Abstract: FR-PO660
Importance of 3-Year-Old Urinalysis in Diagnosing Alport Syndrome
Session Information
- Genetic Kidney Diseases: Cohort Studies - Genetic Associations and Diagnoses
October 25, 2024 | Location: Exhibit Hall, Convention Center
Abstract Time: 10:00 AM - 12:00 PM
Category: Genetic Diseases of the Kidneys
- 1202 Genetic Diseases of the Kidneys: Non-Cystic
Authors
- Kitakado, Hideaki, Department of Pediatrics, Kobe University Graduate School of Medicine, Kobe, Hyogo, Japan
- Kimura, Yuka, Department of Pediatrics, Kobe University Graduate School of Medicine, Kobe, Hyogo, Japan
- Inoki, Yuta, Department of Pediatrics, Kobe University Graduate School of Medicine, Kobe, Hyogo, Japan
- Tanaka, Yu, Department of Pediatrics, Kobe University Graduate School of Medicine, Kobe, Hyogo, Japan
- Ueda, Chika, Department of Pediatrics, Kobe University Graduate School of Medicine, Kobe, Hyogo, Japan
- Sakakibara, Nana, Department of Pediatrics, Kobe University Graduate School of Medicine, Kobe, Hyogo, Japan
- Nagano, China, Department of Pediatrics, Kobe University Graduate School of Medicine, Kobe, Hyogo, Japan
- Horinouchi, Tomoko, Department of Pediatrics, Kobe University Graduate School of Medicine, Kobe, Hyogo, Japan
- Yamamura, Tomohiko, Department of Pediatrics, Kobe University Graduate School of Medicine, Kobe, Hyogo, Japan
- Ishimori, Shingo, Department of Pediatrics, Kobe University Graduate School of Medicine, Kobe, Hyogo, Japan
- Nozu, Kandai, Department of Pediatrics, Kobe University Graduate School of Medicine, Kobe, Hyogo, Japan
Background
Alport syndrome (AS) is an inherited kidney disease caused by pathogenic variants in COL4A3, COL4A4, and COL4A5, which encode the α3, α4, and α5 chains of type IV collagen.

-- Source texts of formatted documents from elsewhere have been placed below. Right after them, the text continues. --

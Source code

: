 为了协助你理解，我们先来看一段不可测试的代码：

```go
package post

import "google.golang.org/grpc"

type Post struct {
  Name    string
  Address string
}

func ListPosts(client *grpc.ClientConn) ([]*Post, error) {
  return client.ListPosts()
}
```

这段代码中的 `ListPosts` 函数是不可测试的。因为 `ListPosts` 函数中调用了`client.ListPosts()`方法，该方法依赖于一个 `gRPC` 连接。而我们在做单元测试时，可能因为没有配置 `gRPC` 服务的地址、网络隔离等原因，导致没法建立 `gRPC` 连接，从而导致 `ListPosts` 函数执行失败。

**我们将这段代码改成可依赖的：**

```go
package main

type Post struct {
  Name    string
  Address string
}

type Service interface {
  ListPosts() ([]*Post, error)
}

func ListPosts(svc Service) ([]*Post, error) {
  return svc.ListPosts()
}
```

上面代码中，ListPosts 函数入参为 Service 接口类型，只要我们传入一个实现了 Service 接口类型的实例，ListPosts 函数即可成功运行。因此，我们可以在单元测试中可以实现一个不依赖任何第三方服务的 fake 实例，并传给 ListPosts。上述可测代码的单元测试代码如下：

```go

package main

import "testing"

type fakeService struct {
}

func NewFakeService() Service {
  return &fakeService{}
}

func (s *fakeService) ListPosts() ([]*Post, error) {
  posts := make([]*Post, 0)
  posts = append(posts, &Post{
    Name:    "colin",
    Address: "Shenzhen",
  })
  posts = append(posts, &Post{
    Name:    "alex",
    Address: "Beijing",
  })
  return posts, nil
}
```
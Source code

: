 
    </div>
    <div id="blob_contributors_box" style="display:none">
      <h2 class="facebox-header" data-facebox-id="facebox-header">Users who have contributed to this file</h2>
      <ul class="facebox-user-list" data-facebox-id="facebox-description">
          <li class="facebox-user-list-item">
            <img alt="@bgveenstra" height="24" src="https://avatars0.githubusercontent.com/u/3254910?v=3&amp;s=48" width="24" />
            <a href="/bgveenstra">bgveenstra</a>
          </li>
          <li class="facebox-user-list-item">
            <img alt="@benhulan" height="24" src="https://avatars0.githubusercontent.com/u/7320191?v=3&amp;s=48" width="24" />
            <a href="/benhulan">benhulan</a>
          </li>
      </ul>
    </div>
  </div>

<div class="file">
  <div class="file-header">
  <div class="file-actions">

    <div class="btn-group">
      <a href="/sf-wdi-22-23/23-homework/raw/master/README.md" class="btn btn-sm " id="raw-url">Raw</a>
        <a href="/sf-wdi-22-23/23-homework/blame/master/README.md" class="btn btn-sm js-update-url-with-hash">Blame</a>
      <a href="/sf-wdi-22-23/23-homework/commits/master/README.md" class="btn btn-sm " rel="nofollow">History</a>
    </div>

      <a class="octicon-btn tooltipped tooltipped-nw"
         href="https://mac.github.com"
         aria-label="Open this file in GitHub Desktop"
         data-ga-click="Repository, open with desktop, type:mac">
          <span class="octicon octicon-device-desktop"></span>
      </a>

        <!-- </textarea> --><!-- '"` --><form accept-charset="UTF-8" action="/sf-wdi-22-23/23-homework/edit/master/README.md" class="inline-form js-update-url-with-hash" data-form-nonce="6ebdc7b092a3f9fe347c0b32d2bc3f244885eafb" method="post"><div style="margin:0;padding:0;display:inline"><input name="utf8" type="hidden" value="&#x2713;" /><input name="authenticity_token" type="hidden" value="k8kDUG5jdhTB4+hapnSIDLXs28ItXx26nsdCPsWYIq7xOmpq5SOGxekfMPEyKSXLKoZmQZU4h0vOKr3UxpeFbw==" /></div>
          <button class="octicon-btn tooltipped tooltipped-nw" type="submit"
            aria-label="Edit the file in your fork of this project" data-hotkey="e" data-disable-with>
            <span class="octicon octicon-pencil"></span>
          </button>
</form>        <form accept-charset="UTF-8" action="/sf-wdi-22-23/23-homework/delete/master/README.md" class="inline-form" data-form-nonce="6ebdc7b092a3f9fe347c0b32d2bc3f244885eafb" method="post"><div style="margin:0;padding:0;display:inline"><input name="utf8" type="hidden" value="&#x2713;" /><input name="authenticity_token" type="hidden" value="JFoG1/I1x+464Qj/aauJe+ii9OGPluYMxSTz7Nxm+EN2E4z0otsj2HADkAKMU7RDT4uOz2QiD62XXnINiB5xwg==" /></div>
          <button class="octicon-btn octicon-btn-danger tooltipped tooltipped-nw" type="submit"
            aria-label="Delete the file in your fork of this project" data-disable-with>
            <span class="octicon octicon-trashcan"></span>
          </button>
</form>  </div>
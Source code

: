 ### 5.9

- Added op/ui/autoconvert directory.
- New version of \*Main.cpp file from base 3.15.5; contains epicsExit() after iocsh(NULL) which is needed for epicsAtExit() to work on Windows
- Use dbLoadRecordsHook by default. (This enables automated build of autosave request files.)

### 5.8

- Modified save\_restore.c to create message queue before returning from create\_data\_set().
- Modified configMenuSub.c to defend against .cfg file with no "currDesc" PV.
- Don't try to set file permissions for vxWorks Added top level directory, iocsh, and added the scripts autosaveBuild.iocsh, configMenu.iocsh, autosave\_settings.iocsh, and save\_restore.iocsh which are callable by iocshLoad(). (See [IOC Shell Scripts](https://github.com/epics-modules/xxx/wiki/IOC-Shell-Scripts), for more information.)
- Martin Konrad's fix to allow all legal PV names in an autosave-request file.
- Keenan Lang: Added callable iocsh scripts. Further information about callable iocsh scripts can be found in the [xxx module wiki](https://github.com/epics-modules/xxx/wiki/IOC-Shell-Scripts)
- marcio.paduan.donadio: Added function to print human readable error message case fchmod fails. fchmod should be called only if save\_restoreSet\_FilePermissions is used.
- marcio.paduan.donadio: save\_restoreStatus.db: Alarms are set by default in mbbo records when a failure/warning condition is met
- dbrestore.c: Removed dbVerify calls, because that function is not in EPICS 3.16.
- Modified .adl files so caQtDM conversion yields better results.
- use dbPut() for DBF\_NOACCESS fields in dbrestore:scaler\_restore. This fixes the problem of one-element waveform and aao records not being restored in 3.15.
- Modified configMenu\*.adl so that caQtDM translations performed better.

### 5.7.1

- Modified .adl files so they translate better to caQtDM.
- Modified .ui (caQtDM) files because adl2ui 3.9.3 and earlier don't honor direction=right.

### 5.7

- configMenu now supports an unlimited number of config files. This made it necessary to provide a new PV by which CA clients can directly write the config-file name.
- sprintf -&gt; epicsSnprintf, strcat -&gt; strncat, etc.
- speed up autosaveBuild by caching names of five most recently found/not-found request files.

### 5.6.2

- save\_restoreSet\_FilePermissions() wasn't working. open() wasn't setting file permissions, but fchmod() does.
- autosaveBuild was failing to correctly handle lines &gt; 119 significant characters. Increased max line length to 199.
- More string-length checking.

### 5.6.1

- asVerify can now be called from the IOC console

The prevalence is estimated at 1 in 5000 individuals, with autosomal dominant (ADAS), autosomal recessive (ARAS), and X-linked (XLAS) forms. Symptoms typically begin with hematuria in the early stages, progressing to increased proteinuria and eventual kidney failure. Renin-Angiotensin-Aldosterone System inhibitors can delay at which kidney failure occurs, underscoring the importance of early diagnosis and intervention, especially in patients with proteinuria. In Japan, a mass urinalysis is available for all 3-year-old children and annually for all elementary to high school students, and the 3-year-olds urinalysis has been shown to be potentially useful in the early detection of AS.
Methods
We examined diagnostic events in 337 cases of AS diagnosed by genetic testing from August 2015 to September 2023, with patients aged 18 years or younger.
Results
Among the 337 cases, 175 were males (52%), and the median age was 6 years. The most common event for detecting urinary abnormalities was the 3-year-old urine test, accounting for 102 cases (30%). Other events included the incidental detection of urinary abnormalities during the examination of other diseases (77 cases, 23%), episodes of macroscopic hematuria (76 cases, 23%), school urine tests (18 cases, 5%), and nursery urine tests (18 cases, 5%). Among the 102 cases identified by the 3-year-old urine test, the breakdown of each genetic form was XLAS males (29%), XLAS females (44%), ADAS (20%), and ARAS (7%). Of these, 42 cases showed both hematuria and proteinuria, with XLAS males accounting for 15 out of 30 cases (50%), XLAS females for 15 out of 45 cases (33%), ADAS for 6 out of 20 cases (30%), and ARAS for 6 out of 7 cases (86%).
Conclusion
The 3-year-old urine test is the most common diagnostic event for AS, encompassing all genetic forms. The proportion of cases with proteinuria is higher in ARAS and XLAS males, but it is present in all genetic forms. In over 40% of cases, urinary protein is already observed, enabling early intervention. It is important that the benefits of the 3-year-old urine test for the early detection of AS.